Your instructions
Write each line exactly, from the line that holds "## Tech Stack" through the final line of the material, and no other line.

Provided data
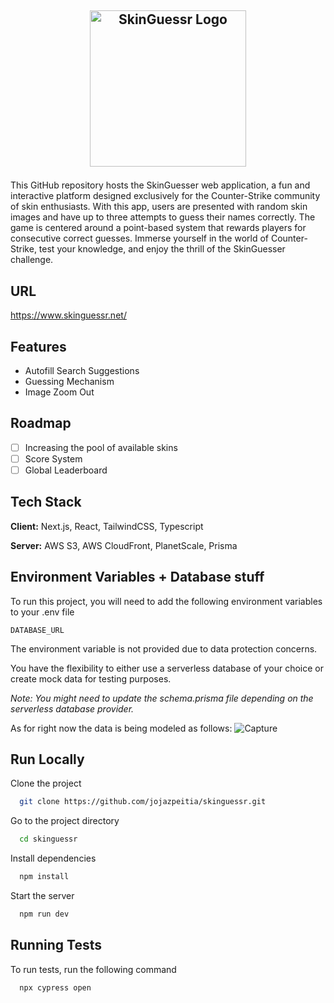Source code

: ## <p align="center"> <img src="https://github.com/user-attachments/assets/887eabf3-438e-45c0-a0dd-291e09f085e8" width="250" alt="SkinGuessr Logo"/> </p>


This GitHub repository hosts the SkinGuesser web application, a fun and interactive platform designed exclusively for the Counter-Strike community of skin enthusiasts. With this app, users are presented with random skin images and have up to three attempts to guess their names correctly. The game is centered around a point-based system that rewards players for consecutive correct guesses. Immerse yourself in the world of Counter-Strike, test your knowledge, and enjoy the thrill of the SkinGuesser challenge.

## URL
https://www.skinguessr.net/

## Features
- Autofill Search Suggestions
- Guessing Mechanism
- Image Zoom Out
## Roadmap
- [ ] Increasing the pool of available skins
- [ ] Score System
- [ ] Global Leaderboard

## Tech Stack
**Client:** Next.js, React, TailwindCSS, Typescript

**Server:**  AWS S3, AWS CloudFront,  PlanetScale, Prisma

## Environment Variables + Database stuff

To run this project, you will need to add the following environment variables to your .env file

`DATABASE_URL`

The environment variable is not provided due to data protection concerns.

You have the flexibility to either use a serverless database of your choice or create mock data for testing purposes.

*Note: You might need to update the schema.prisma file depending on the serverless database provider.*

As for right now the data is being modeled as follows:
![Capture](https://github.com/user-attachments/assets/936a77a7-1d80-4a5a-8b3d-1a3800842103)


## Run Locally

Clone the project

```bash
  git clone https://github.com/jojazpeitia/skinguessr.git
```

Go to the project directory

```bash
  cd skinguessr
```

Install dependencies

```bash
  npm install
```

Start the server

```bash
  npm run dev
```
## Running Tests

To run tests, run the following command

```bash
  npx cypress open
```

Your solution
## Tech Stack
**Client:** Next.js, React, TailwindCSS, Typescript

**Server:**  AWS S3, AWS CloudFront,  PlanetScale, Prisma

## Environment Variables + Database stuff

To run this project, you will need to add the following environment variables to your .env file

`DATABASE_URL`

The environment variable is not provided due to data protection concerns.

You have the flexibility to either use a serverless database of your choice or create mock data for testing purposes.

*Note: You might need to update the schema.prisma file depending on the serverless database provider.*

As for right now the data is being modeled as follows:
![Capture](https://github.com/user-attachments/assets/936a77a7-1d80-4a5a-8b3d-1a3800842103)


## Run Locally

Clone the project

```bash
  git clone https://github.com/jojazpeitia/skinguessr.git
```

Go to the project directory

```bash
  cd skinguessr
```

Install dependencies

```bash
  npm install
```

Start the server

```bash
  npm run dev
```
## Running Tests

To run tests, run the following command

```bash
  npx cypress open
```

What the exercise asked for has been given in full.